George,
I commend you for thorough testing and analysis :-)
See inline.
I think I may have solved my problems with usrloc
replication, so I'm
commenting my previous mail inline for anyone interested to see.
On Thursday 06 October 2005 19:01, George Perantinos wrote:
Dear list,
I'm trying to implement registration replication between 2 SERs (ver.
0.9.4, they are AA behind an F5 BigIP). Both SERs are using the same
mysql
database and mediaproxy is used for RTP relaying (whenever needed). The
basis for my configuration is the mediaproxy config from
onsip.org
(excellent work, many thanx guys).
I sould add here that I'm using caller-id stickiness with the BigIp.

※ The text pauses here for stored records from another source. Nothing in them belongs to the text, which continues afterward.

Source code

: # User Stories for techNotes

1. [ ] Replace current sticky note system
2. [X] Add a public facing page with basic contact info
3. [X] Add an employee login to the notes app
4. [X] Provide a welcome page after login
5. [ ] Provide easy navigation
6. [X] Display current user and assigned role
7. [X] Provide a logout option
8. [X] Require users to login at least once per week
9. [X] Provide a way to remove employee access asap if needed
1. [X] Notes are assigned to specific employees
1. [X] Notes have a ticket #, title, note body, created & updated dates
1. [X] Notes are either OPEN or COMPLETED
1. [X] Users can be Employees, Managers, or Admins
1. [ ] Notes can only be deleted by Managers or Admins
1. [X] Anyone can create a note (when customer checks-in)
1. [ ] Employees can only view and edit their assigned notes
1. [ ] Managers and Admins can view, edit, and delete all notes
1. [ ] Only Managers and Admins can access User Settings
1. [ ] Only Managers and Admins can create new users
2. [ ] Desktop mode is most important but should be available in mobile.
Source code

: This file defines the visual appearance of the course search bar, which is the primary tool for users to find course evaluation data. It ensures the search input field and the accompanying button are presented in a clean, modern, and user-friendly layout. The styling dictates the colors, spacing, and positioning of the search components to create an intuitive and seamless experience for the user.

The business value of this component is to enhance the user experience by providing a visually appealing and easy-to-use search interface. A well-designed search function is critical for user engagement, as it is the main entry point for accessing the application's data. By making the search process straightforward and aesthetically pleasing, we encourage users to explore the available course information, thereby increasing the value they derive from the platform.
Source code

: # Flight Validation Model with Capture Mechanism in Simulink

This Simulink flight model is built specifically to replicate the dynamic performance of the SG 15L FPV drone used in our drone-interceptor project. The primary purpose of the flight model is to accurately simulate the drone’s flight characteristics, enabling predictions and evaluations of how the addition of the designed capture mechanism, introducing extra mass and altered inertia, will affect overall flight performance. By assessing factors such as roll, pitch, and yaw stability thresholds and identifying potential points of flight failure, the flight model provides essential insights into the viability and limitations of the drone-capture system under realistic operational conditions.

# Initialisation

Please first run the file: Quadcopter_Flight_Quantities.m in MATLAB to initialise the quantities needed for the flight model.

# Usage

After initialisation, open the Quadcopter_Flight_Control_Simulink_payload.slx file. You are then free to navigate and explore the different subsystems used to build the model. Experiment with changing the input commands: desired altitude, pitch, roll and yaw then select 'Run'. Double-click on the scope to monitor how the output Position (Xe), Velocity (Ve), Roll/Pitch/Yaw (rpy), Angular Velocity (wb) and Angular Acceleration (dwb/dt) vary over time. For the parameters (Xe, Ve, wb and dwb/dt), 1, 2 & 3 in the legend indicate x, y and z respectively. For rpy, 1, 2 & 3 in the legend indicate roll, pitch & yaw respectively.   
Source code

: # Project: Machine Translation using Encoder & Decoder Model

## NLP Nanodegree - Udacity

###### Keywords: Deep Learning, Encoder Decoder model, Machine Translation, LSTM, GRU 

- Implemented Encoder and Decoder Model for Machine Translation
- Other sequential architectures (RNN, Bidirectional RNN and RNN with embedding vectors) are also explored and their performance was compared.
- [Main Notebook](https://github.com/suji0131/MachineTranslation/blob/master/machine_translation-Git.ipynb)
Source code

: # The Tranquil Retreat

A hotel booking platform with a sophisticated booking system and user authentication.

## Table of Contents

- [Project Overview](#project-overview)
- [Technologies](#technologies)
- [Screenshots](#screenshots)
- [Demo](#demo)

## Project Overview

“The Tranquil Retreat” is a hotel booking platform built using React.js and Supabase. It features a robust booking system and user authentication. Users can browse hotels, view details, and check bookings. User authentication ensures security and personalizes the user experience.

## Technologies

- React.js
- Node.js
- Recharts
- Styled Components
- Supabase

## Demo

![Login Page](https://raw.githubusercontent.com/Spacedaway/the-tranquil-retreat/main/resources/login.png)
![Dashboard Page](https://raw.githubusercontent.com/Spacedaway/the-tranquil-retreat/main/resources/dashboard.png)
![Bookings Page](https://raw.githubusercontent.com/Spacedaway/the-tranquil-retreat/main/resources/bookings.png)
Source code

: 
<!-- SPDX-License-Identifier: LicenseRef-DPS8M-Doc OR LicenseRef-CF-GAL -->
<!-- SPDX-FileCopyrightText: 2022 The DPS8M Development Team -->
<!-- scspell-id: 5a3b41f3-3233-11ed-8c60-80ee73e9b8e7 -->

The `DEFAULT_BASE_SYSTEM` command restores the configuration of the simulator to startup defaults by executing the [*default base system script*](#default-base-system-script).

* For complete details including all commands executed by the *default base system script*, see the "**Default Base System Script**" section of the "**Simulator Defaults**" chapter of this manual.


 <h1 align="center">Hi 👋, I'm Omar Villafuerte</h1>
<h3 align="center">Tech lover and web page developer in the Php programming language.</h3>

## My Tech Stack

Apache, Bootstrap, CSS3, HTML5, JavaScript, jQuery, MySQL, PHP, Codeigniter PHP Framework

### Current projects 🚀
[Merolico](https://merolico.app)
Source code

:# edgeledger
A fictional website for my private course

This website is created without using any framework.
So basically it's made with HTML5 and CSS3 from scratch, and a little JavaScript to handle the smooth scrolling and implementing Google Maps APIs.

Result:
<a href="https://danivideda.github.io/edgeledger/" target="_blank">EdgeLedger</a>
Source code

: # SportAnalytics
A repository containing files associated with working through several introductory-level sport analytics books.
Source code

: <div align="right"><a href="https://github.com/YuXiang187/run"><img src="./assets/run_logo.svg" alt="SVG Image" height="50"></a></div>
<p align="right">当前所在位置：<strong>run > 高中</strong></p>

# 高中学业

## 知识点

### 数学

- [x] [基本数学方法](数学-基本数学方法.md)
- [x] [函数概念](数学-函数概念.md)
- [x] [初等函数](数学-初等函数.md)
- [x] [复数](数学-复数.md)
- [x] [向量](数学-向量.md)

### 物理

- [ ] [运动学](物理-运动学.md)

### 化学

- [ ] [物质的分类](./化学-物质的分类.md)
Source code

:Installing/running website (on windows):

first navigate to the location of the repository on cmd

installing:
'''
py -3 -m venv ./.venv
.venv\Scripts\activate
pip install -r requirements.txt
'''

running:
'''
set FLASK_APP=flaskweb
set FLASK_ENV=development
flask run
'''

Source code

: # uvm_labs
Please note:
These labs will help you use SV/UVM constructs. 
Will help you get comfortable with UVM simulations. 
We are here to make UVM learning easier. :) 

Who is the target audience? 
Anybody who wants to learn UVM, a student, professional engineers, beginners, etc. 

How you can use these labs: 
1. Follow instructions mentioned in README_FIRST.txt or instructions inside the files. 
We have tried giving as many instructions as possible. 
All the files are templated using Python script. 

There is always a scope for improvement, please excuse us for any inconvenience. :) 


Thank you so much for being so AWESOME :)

I must emphasize that caller-id stickiness is crucial to your other
conclusions, as well as my responses. I.e. they may not be valid without the
stickiness being handled by an external system.
My servers are 10.21.128.232 and 10.21.128.233. I'm using forward_tcp and
save_memory for replication purposes, as can be seen in the following
registration route block:
At first I realised that when replicating between SERs (whether using
forward_tcp or t_replicate) you loose the NATed info for a UA. The nat
flag
will not be carried forward, so the SER that receives a replicated
REGISTER
will handle that UA as a UA with a real IP in future requests (the result
of
an INVITE is a timeout).
Yes, in 0.9.x ( I believe) you can do this on the replicating server:
# If contact is NATed, adda a receive parameter for the other server to
handle
if(isflagset(6)){
add_rcv_param();
}
This will be stored in the contact as received.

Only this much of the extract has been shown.